The timing of Thanksgiving was so good this year--Zoe has reached the ripe old age of nine months (ten months tomorrow!) and she's been naturally sleeping through the night for the past five nights, napping for over an hour at a time, and eating solids foods. She also doesn't crawl yet, so she's pretty low maintenance during her awake time, too. Therefore, I actually had the time and energy to make a few things for our feast: shingled sweet potatoes, pumpkin pie, cornbread, and honey whipped butter. Okay okay, I used a box mix for the cornbread and a store bought pie crust, but I finally did something in the kitchen that was more involved than washing pump parts or making oatmeal! On that note, I cannot be grateful enough to Wes for having been simultaneously the cook, the cleaner, the laundryman, the yard guy, the tech troubleshooter, the product researcher, the baby supply manager, and the family entertainer through the past year. He's been the best househusband and Daddy. We're very fortunate as a family to have everything we need and to have the means to provide for Zoe so easily. To our parents and grandparents, I am thankful because if it weren't for what they did for us when we were children, it wouldn't be this way for our daughter.

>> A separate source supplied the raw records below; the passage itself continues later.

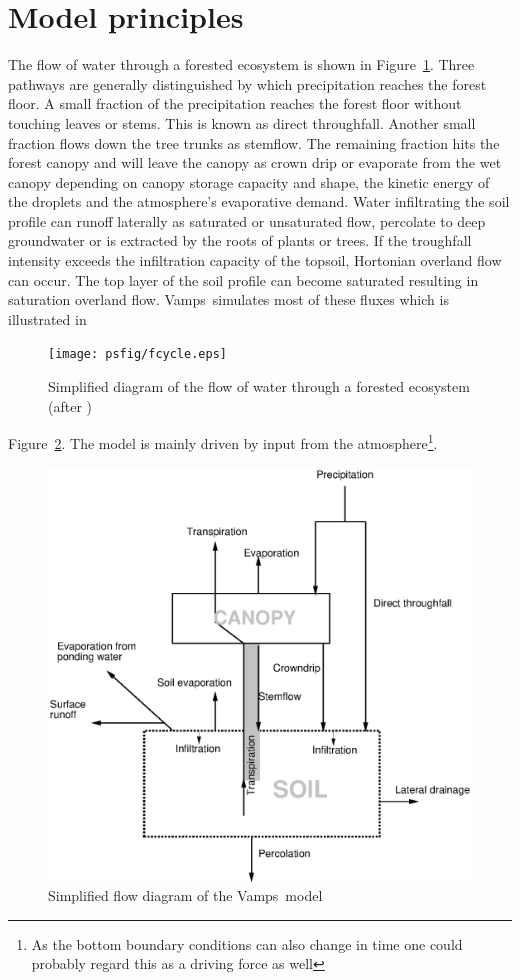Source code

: \documentclass[twocolumn]{article}
\newcommand{\vamps}{{\sf Vamps}}
\begin{document}
\section*{Model principles}
The flow of water through a forested ecosystem is shown in
Figure~\ref{fig:fcycle}. Three pathways are generally 
distinguished by which precipitation reaches the forest floor. A small
fraction of the precipitation reaches the forest floor without touching leaves
or stems. This is known as direct throughfall. Another small 
fraction flows down the tree trunks as stemflow. The remaining fraction
hits the forest canopy and will leave the canopy as
crown drip or evaporate from the wet canopy depending on canopy
storage capacity and shape, the kinetic energy of the droplets and the
atmosphere's evaporative demand.  Water infiltrating the soil
profile can runoff laterally as saturated or unsaturated flow,
percolate to deep groundwater or is extracted by the roots of
plants or trees. If the troughfall intensity exceeds the infiltration
capacity of the topsoil, Hortonian overland flow can occur. The top
layer of the soil profile can become saturated resulting in saturation
overland flow. \vamps\ simulates most of these fluxes which is
illustrated in
\begin{figure}
\centerline{\texttt{[image: psfig/fcycle.eps]}}
\caption{Simplified diagram of the flow of water through a forested
ecosystem (after \protect{})}
\label{fig:fcycle}
\end{figure}
Figure~\ref{fig:vflow}.
The model is mainly driven by input from
the atmosphere\footnote{As the bottom boundary conditions can also
change in time one could probably regard this as a driving force as
well}.
\begin{figure}
\centerline{\includegraphics{psfig/vflow.eps}}
\caption{Simplified flow diagram of the \vamps\ model}
\label{fig:vflow}
\end{figure}
\end{document}

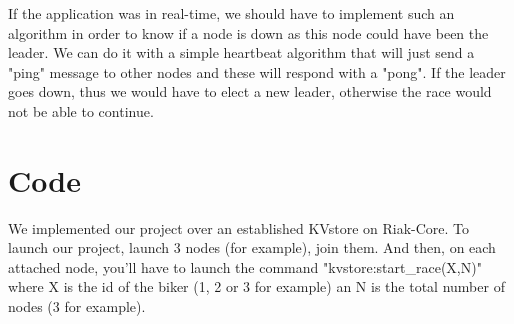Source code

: \documentclass[a4paper, 11pt]{article}
\begin{document}
If the application was in real-time, we should have to implement such an algorithm in order to know if a node is down as this node could have been the leader.
We can do it with a simple heartbeat algorithm that will just send a "ping" message to other nodes and these will respond with a "pong".
If the leader goes down, thus we would have to elect a new leader, otherwise the race would not be able to continue.

\section{Code}


We implemented our project over an established KVstore on Riak-Core.
To launch our project, launch 3 nodes (for example), join them.
And then, on each attached node, you'll have to launch the command "kvstore:start\_race(X,N)" where X is the id of the biker (1, 2 or 3 for example) an N is the total number of nodes (3 for example).
\end{document}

I had the week off from work today and was able to spend these precious few days just focusing on soaking in the present and what we have. Maternity leave was rough because those first few months postpartum are so hard. I tried to appreciate it as much as I could, but at times it was just hard because of how all-consuming it was for me physically and mentally. After returning to work, I've been super busy and often feel like a chicken running around with my head cut off, but I somehow have more energy to pour out to Zoe when I get home because it's like switching on a totally different part of my brain. Still, that "mom guilt" gets to me and I always find myself craving more time with her after she falls asleep for the night. So this weeklong break in my work schedule has been a great way to reconnect and sort of relive those days when I was home with Zoe 24/7. I've realized that things are so much easier now, partly because she's more mature (and allowing me to sleep!), but also partly because I have come to accept what my role is in life now without feeling sad about what I've left behind. During one of Zoe's extra long naps, I sat down and reorganized some old things that I had kept over the years--cards from friends, handwritten journals, small mementos saved from various trips, awards I had won. It was an unintentional act of self reflection that came at a good time. Through these windows into my ten-year-old and twenty-year-old self, I saw how my current mindset took shape. I never quite knew why I'd held onto all of these bits and pieces, but I'm glad that I did. A part of me also hopes to move past placing so much value on words of affirmation and tangible prizes. Admittedly, adults need a pat on the back from time to time, too, but as a mom (and a human), I am seeing that true fulfillment is attained only through how much I believe in myself to be doing a good job and not through forms of external validation.